On Monday I attended the Australian Israel Chamber of Commerce KPMG Internet of Things (IoT) & Smart Cities Briefing in Sydney’s Darling Harbour. It was an event that left me worrying about how the nation’s governments are dealing with the connected society.
The event was held under the Chatham House Rule so I’m unable to attribute quotes or identify the views of individual speakers however the conversation was mainly around the difficulties of getting Australia’s three levels of governments working together and their reluctance to share data.
Probably the most worrying comment was how Australian public servants aren’t empowered to make decision that would take advantage of smart cities technologies.
When politics eats everything
If anything this view illustrates a deeper problem in Australia where public policy and decision making is subsumed by politics. Exacerbating this is the insistence of opportunistic ministers and their chronically unqualified party advisers to micromanage decisions that should be made by qualified professionals.
A fear of delegating decision making quickly morphs into tendency to avoid accountability with decisions being made behind closed doors and contracts hidden from public view by the ‘Commercial In Confidence’ fiction that put contractors’ privileges over the public good.
That reluctance to share information also feeds into implementing smartcity technologies. With data being jealously guarded by government agencies, city councils and often corrupt ministerial offices, the currency of the smartcity – data – is locked away rather than used for the public good.
Accidental releases of data
One of the participants pointed out how in Australia government data is often released by accident and the siloing of data between government agencies and private contractors makes access difficult.
The real concern though was at during the question and answer session, in a response to a question from the writer asking if Australia’s business and government leaders are oblivious to the global changes, one of the panellists stated “boards are now convinced digital has a seat at the table.” That is hardly assuring.

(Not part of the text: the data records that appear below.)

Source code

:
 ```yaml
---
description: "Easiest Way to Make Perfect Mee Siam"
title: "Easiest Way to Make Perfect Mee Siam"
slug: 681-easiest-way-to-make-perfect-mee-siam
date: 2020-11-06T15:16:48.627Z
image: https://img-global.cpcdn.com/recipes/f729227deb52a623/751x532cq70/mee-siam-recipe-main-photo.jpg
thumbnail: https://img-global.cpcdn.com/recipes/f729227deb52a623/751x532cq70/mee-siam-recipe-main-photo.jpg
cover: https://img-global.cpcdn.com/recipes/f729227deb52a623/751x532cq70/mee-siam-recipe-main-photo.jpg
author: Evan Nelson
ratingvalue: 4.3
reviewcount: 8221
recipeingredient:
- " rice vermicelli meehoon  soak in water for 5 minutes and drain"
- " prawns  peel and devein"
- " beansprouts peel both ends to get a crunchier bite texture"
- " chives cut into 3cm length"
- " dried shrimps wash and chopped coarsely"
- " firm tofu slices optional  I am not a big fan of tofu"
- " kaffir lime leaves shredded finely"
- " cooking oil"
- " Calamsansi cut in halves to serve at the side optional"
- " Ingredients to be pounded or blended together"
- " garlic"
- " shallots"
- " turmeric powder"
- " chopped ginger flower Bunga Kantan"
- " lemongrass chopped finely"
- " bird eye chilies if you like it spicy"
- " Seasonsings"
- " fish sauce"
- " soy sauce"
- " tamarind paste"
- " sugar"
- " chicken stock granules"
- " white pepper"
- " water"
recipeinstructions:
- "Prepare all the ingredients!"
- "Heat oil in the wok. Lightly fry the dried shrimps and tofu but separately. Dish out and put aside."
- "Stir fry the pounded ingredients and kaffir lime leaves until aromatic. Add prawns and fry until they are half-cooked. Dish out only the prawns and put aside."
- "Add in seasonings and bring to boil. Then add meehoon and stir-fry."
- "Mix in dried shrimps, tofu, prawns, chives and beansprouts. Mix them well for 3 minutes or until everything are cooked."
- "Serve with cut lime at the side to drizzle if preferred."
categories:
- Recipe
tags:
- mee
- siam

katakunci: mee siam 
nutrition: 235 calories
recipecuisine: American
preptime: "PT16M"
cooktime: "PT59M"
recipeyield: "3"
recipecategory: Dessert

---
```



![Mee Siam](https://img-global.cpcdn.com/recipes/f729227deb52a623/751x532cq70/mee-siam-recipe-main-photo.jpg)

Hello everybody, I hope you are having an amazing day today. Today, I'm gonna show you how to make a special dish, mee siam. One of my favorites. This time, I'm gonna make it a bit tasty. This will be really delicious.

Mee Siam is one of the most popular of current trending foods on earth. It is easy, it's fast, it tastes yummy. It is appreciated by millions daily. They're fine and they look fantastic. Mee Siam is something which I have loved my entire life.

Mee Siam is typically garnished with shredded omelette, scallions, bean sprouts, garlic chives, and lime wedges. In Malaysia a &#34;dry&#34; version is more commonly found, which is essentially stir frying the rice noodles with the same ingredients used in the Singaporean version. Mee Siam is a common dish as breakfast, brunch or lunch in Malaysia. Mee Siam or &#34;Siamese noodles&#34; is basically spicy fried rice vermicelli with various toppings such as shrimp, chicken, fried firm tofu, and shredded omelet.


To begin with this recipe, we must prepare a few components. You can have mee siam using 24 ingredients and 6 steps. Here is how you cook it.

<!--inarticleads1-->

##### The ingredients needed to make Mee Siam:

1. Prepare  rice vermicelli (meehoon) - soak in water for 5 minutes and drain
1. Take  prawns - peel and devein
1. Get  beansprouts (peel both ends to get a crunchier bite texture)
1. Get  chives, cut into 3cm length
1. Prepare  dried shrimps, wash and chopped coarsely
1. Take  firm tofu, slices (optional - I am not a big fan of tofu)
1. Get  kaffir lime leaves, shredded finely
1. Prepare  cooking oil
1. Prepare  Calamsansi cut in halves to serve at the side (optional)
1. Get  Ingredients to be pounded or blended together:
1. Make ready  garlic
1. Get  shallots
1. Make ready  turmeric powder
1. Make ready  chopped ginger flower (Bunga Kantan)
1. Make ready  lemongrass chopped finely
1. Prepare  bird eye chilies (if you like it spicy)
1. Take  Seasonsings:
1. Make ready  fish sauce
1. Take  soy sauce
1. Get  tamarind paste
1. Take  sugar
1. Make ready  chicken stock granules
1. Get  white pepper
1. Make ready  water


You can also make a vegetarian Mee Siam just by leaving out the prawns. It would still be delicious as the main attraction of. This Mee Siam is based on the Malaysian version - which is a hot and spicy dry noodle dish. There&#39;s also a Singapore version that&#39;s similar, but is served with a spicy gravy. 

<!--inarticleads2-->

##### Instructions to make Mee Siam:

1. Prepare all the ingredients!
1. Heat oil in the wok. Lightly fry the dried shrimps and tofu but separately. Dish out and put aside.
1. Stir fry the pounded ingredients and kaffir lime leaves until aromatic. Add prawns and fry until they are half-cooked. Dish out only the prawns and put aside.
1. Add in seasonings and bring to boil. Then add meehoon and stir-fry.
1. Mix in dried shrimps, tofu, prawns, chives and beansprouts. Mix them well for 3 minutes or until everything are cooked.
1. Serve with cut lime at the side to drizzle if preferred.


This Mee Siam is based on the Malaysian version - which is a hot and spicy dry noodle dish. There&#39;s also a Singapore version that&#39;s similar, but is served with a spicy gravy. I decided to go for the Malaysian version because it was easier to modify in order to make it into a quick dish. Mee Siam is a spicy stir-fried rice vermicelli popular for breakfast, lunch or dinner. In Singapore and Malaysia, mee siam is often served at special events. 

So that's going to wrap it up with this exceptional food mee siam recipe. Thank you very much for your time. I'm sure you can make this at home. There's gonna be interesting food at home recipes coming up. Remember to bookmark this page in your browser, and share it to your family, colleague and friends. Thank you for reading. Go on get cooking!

Probably the biggest concern though for this writer was after the lunch. One of the other attendees, the CEO of a major supplier to Australian councils, mentioned how the equipment he supplies was ‘pretty dumb’ and he was closing down the overseas operations of his business as they were losing money.
Inward business cultures
That inward looking attitude of catering to a domestic market that’s oblivious to global shifts seems to be almost a parody of the management books that talk about Kodak’s demise earlier this century or the fate of buggy whip manufacturers a hundred years before. Yet that is the mindset of many Australian businesses.
Exacerbating industry’s insular mindset, Australia’s planners seem to have a fantasy that the nation’s cities are like Barcelona rather than Chicago. The truth is Australia’s car dependent cities have more in common with their North American counterparts than European centres, something planners are reluctant to admit.
Being car dependent doesn’t preclude effectively applying smartcity technologies, in fact there might be more benefits to sprawling communities as vehicles becomes connected and driverless automobiles start appearing. However applying what works in Amsterdam to Sydney, a city that is more like Los Angeles, is probably doomed to failure.
“A smart city needs smart people to succeed” is a mantra I’ve heard a number of times. The question right now is whether Australia has enough smart people in positions of power to execute on the opportunities in the 21st Century. The roll out of smartcities may prove to be an early test.